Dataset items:
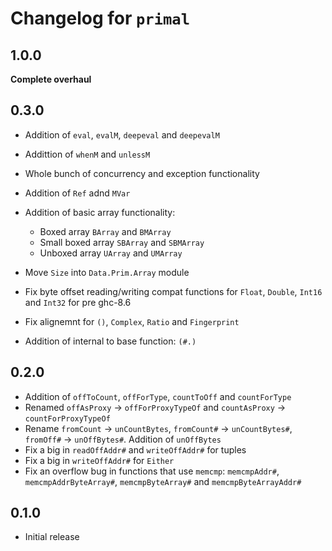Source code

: # Changelog for `primal`

## 1.0.0

**Complete overhaul**

## 0.3.0

* Addition of `eval`, `evalM`, `deepeval` and `deepevalM`
* Addittion of `whenM` and `unlessM`

* Whole bunch of concurrency and exception functionality
* Addition of `Ref` adnd `MVar`
* Addition of basic array functionality:
  * Boxed array `BArray` and `BMArray`
  * Small boxed array `SBArray` and `SBMArray`
  * Unboxed array `UArray` and `UMArray`
* Move `Size` into `Data.Prim.Array` module
* Fix byte offset reading/writing compat functions for `Float`, `Double`, `Int16` and
  `Int32` for pre ghc-8.6
* Fix alignemnt for `()`, `Complex`, `Ratio` and `Fingerprint`
* Addition of internal to base function: `(#.)`

## 0.2.0

* Addition of `offToCount`, `offForType`, `countToOff` and `countForType`
* Renamed `offAsProxy` -> `offForProxyTypeOf` and `countAsProxy` -> `countForProxyTypeOf`
* Rename `fromCount` -> `unCountBytes`, `fromCount#` -> `unCountBytes#`, `fromOff#` ->
  `unOffBytes#`. Addition of `unOffBytes`
* Fix a big in `readOffAddr#` and `writeOffAddr#` for tuples
* Fix a big in `writeOffAddr#` for `Either`
* Fix an overflow bug in functions that use `memcmp`: `memcmpAddr#`,
  `memcmpAddrByteArray#`, `memcmpByteArray#` and `memcmpByteArrayAddr#`

## 0.1.0

* Initial release

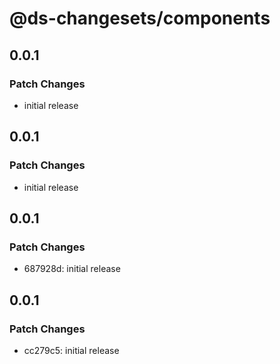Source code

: # @ds-changesets/components

## 0.0.1

### Patch Changes

- initial release

## 0.0.1

### Patch Changes

- initial release

## 0.0.1

### Patch Changes

- 687928d: initial release

## 0.0.1

### Patch Changes

- cc279c5: initial release
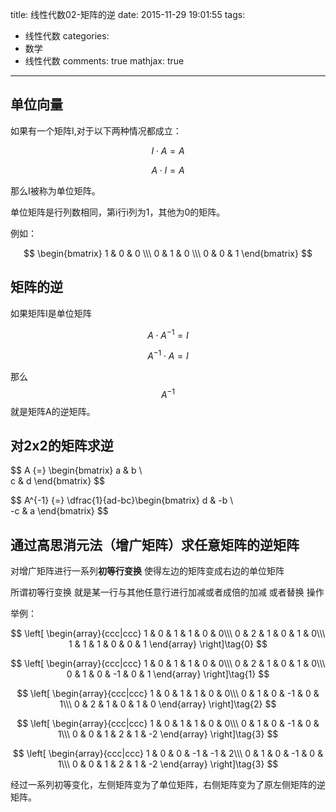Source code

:title: 线性代数02-矩阵的逆
date: 2015-11-29 19:01:55
tags:
  - 线性代数
categories:
  - 数学
  - 线性代数
comments: true
mathjax: true
---
## 单位向量

如果有一个矩阵I,对于以下两种情况都成立：

$$
I \cdot A = A
$$

$$
A \cdot I = A
$$

那么I被称为单位矩阵。

单位矩阵是行列数相同，第i行i列为1，其他为0的矩阵。

例如：

$$
 \begin{bmatrix}
   1 & 0 & 0 \\\
   0 & 1 & 0 \\\
   0 & 0 & 1
  \end{bmatrix}
 $$
 
## 矩阵的逆

如果矩阵I是单位矩阵

$$
A \cdot A^{-1} = I
$$

$$
A^{-1} \cdot A = I
$$

那么$$A^{-1}$$就是矩阵A的逆矩阵。

## 对2x2的矩阵求逆

$$
A
\{=}
\begin{bmatrix}
   a & b \\\
   c & d 
  \end{bmatrix}
$$

$$
A^{-1}
\{=}
\dfrac{1}{ad-bc}\begin{bmatrix}
   d & -b \\\
   -c & a
  \end{bmatrix}
$$

## 通过高思消元法（增广矩阵）求任意矩阵的逆矩阵

对增广矩阵进行一系列**初等行变换** 使得左边的矩阵变成右边的单位矩阵

所谓初等行变换 就是某一行与其他任意行进行加减或者成倍的加减 或者替换 操作

举例：

$$ 
\left[
    \begin{array}{ccc|ccc}
      1 & 0 & 1 & 1 & 0 & 0\\\
      0 & 2 & 1 & 0 & 1 & 0\\\
      1 & 1 & 1 & 0 & 0 & 1
    \end{array}
\right]\tag{0}
$$

$$ 
\left[
    \begin{array}{ccc|ccc}
      1 & 0 & 1 & 1 & 0 & 0\\\
      0 & 2 & 1 & 0 & 1 & 0\\\
      0 & 1 & 0 & -1 & 0 & 1
    \end{array}
\right]\tag{1}
$$

$$ 
\left[
    \begin{array}{ccc|ccc}
      1 & 0 & 1 & 1 & 0 & 0\\\
      0 & 1 & 0 & -1 & 0 & 1\\\
      0 & 2 & 1 & 0 & 1 & 0
    \end{array}
\right]\tag{2}
$$

$$ 
\left[
    \begin{array}{ccc|ccc}
      1 & 0 & 1 & 1 & 0 & 0\\\
      0 & 1 & 0 & -1 & 0 & 1\\\
      0 & 0 & 1 & 2 & 1 & -2
    \end{array}
\right]\tag{3}
$$

$$ 
\left[
    \begin{array}{ccc|ccc}
      1 & 0 & 0 & -1 & -1 & 2\\\
      0 & 1 & 0 & -1 & 0 & 1\\\
      0 & 0 & 1 & 2 & 1 & -2
    \end{array}
\right]\tag{3}
$$

经过一系列初等变化，左侧矩阵变为了单位矩阵，右侧矩阵变为了原左侧矩阵的逆矩阵。
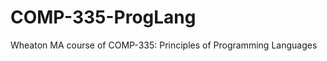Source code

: COMP-335-ProgLang
=================

Wheaton MA course of COMP-335: Principles of Programming Languages

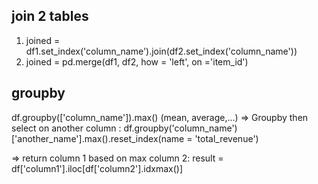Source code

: ## join 2 tables
1. joined = df1.set_index('column_name').join(df2.set_index('column_name'))
2. joined = pd.merge(df1, df2, how = 'left', on ='item_id')

## groupby
df.groupby(['column_name']).max()   (mean, average,...)
=> Groupby then select on another column : df.groupby('column_name')['another_name'].max().reset_index(name = 'total_revenue')

=> return column 1 based on max column 2: result = df['column1'].iloc[df['column2'].idxmax()]
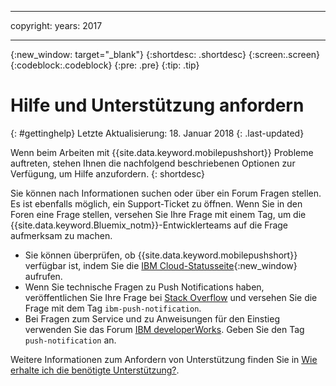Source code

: ----

copyright:
 years: 2017

---

{:new_window: target="_blank"}
{:shortdesc: .shortdesc}
{:screen:.screen}
{:codeblock:.codeblock}
{:pre: .pre}
{:tip: .tip}

# Hilfe und Unterstützung anfordern
{: #gettinghelp}
Letzte Aktualisierung: 18. Januar 2018
{: .last-updated}

Wenn beim Arbeiten mit {{site.data.keyword.mobilepushshort}} Probleme auftreten, stehen Ihnen die nachfolgend beschriebenen Optionen zur Verfügung, um Hilfe anzufordern.
{: shortdesc}

Sie können nach Informationen suchen oder über ein Forum Fragen stellen. Es ist ebenfalls möglich, ein Support-Ticket zu öffnen. Wenn Sie in den Foren eine Frage stellen, versehen Sie Ihre Frage mit einem Tag, um die {{site.data.keyword.Bluemix_notm}}-Entwicklerteams auf die Frage aufmerksam zu machen.

  * Sie können überprüfen, ob {{site.data.keyword.mobilepushshort}} verfügbar ist, indem Sie die [IBM Cloud-Statusseite](https://developer.ibm.com/bluemix/support/#status){:new_window} aufrufen.
  * Wenn Sie technische Fragen zu Push Notifications haben, veröffentlichen Sie Ihre Frage bei [Stack Overflow](https://stackoverflow.com/questions/tagged/ibm-mobile-services) und versehen Sie die Frage mit dem Tag `ibm-push-notification`.
  * Bei Fragen zum Service und zu Anweisungen für den Einstieg verwenden Sie das Forum [IBM developerWorks](  https://developer.ibm.com/answers/topics/bluemix-mobile-services/). Geben Sie den Tag `push-notification` an.

Weitere Informationen zum Anfordern von Unterstützung finden Sie in [Wie erhalte ich die benötigte Unterstützung?](/docs/get-support/howtogetsupport.html#getting-customer-support).
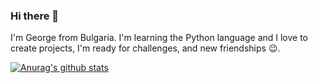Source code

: ### Hi there 👋

I'm Georgе from Bulgaria. I'm learning the Python language and I love to create projects, I'm ready for challenges, and new friendships 😉.

[![Anurag's github stats](https://github-readme-stats.vercel.app/api?username=George3211)](https://github.com/anuraghazra/github-readme-stats)
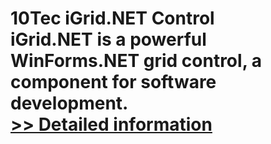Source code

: # 10Tec iGrid.NET Control<br />iGrid.NET is a powerful WinForms.NET grid control, a component for software development.<br />[>> Detailed information](https://secure.shareit.com/shareit/product.html?productid=300627443&affiliateid=200057808)
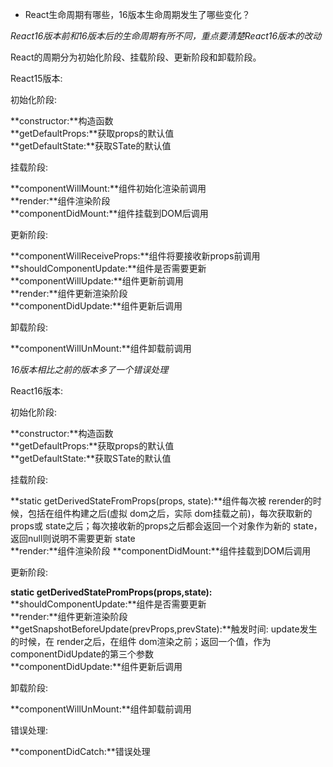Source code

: - React生命周期有哪些，16版本生命周期发生了哪些变化？

*React16版本前和16版本后的生命周期有所不同，重点要清楚React16版本的改动*

React的周期分为初始化阶段、挂载阶段、更新阶段和卸载阶段。

React15版本:

初始化阶段:

**constructor:**构造函数    
**getDefaultProps:**获取props的默认值   
**getDefaultState:**获取STate的默认值 

挂载阶段:

**componentWillMount:**组件初始化渲染前调用   
**render:**组件渲染阶段   
**componentDidMount:**组件挂载到DOM后调用

更新阶段:

**componentWillReceiveProps:**组件将要接收新props前调用   
**shouldComponentUpdate:**组件是否需要更新    
**componentWillUpdate:**组件更新前调用    
**render:**组件更新渲染阶段   
**componentDidUpdate:**组件更新后调用

卸载阶段:

**componentWillUnMount:**组件卸载前调用

*16版本相比之前的版本多了一个错误处理*

React16版本:

初始化阶段:

**constructor:**构造函数  
**getDefaultProps:**获取props的默认值   
**getDefaultState:**获取STate的默认值

挂载阶段:

**static getDerivedStateFromProps(props, state):**组件每次被 rerender的时候，包括在组件构建之后(虚拟 dom之后，实际 dom挂载之前)，每次获取新的 props或 state之后；每次接收新的props之后都会返回一个对象作为新的 state，返回null则说明不需要更新 state  
**render:**组件渲染阶段
**componentDidMount:**组件挂载到DOM后调用

更新阶段:

**static getDerivedStatePromProps(props,state):**    
**shouldComponentUpdate:**组件是否需要更新       
**render:**组件更新渲染阶段     
**getSnapshotBeforeUpdate(prevProps,prevState):**触发时间: update发生的时候，在 render之后，在组件 dom渲染之前；返回一个值，作为 componentDidUpdate的第三个参数      
**componentDidUpdate:**组件更新后调用

卸载阶段:

**componentWillUnMount:**组件卸载前调用

错误处理:

**componentDidCatch:**错误处理

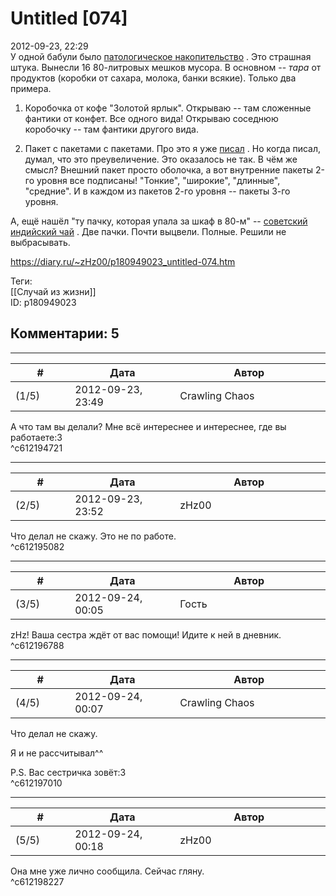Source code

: Untitled [074]
==============

  
2012-09-23, 22:29  
 У одной бабули было  [патологическое накопительство](https://ru.wikipedia.org/wiki/%D0%9F%D0%B0%D1%82%D0%BE%D0%BB%D0%BE%D0%B3%D0%B8%D1%87%D0%B5%D1%81%D0%BA%D0%BE%D0%B5_%D0%BD%D0%B0%D0%BA%D0%BE%D0%BF%D0%B8%D1%82%D0%B5%D0%BB%D1%8C%D1%81%D1%82%D0%B2%D0%BE)  . Это страшная штука. Вынесли 16 80-литровых мешков мусора. В основном --  *тара*  от продуктов (коробки от сахара, молока, банки всякие). Только два примера.   
   
 1. Коробочка от кофе "Золотой ярлык". Открываю -- там сложенные фантики от конфет. Все одного вида! Открываю соседнюю коробочку -- там фантики другого вида.   
   
 2. Пакет с пакетами с пакетами. Про это я уже  [писал](Untitled%20[044])  . Но когда писал, думал, что это преувеличение. Это оказалось не так. В чём же смысл? Внешний пакет просто оболочка, а вот внутренние пакеты 2-го уровня все подписаны! "Тонкие", "широкие", "длинные", "средние". И в каждом из пакетов 2-го уровня -- пакеты 3-го уровня.   
   
 А, ещё нашёл "ту пачку, которая упала за шкаф в 80-м" --  [советский индийский чай](http://worldvintage.ru/?p=222)  . Две пачки. Почти выцвели. Полные. Решили не выбрасывать.   
  
<https://diary.ru/~zHz00/p180949023_untitled-074.htm>  
  
Теги:  
[[Случай из жизни]]  
ID: p180949023  


Комментарии: 5
--------------

  


---



|         #         |              Дата              |                     Автор                     |           ID           |
| --- | --- | --- | --- |
| (1/5) | 2012-09-23, 23:49 | Crawling Chaos | c612194721 |

  
 А что там вы делали? Мне всё интереснее и интереснее, где вы работаете:3   
 ^c612194721

---



|         #         |              Дата              |                     Автор                     |           ID           |
| --- | --- | --- | --- |
| (2/5) | 2012-09-23, 23:52 | zHz00 | c612195082 |

  
 Что делал не скажу. Это не по работе.   
 ^c612195082

---



|         #         |              Дата              |                     Автор                     |           ID           |
| --- | --- | --- | --- |
| (3/5) | 2012-09-24, 00:05 | Гость | c612196788 |

  
 zHz! Ваша сестра ждёт от вас помощи! Идите к ней в дневник.   
 ^c612196788

---



|         #         |              Дата              |                     Автор                     |           ID           |
| --- | --- | --- | --- |
| (4/5) | 2012-09-24, 00:07 | Crawling Chaos | c612197010 |

  
  Что делал не скажу.    
   
 Я и не рассчитывал^^   
   
 P.S. Вас сестричка зовёт:3   
 ^c612197010

---



|         #         |              Дата              |                     Автор                     |           ID           |
| --- | --- | --- | --- |
| (5/5) | 2012-09-24, 00:18 | zHz00 | c612198227 |

  
 Она мне уже лично сообщила. Сейчас гляну.   
 ^c612198227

## Task instructions
Reproduce every line of the records containing the string "Crawling".

## Written response
| (1/5) | 2012-09-23, 23:49 | Crawling Chaos | c612194721 |
| (4/5) | 2012-09-24, 00:07 | Crawling Chaos | c612197010 |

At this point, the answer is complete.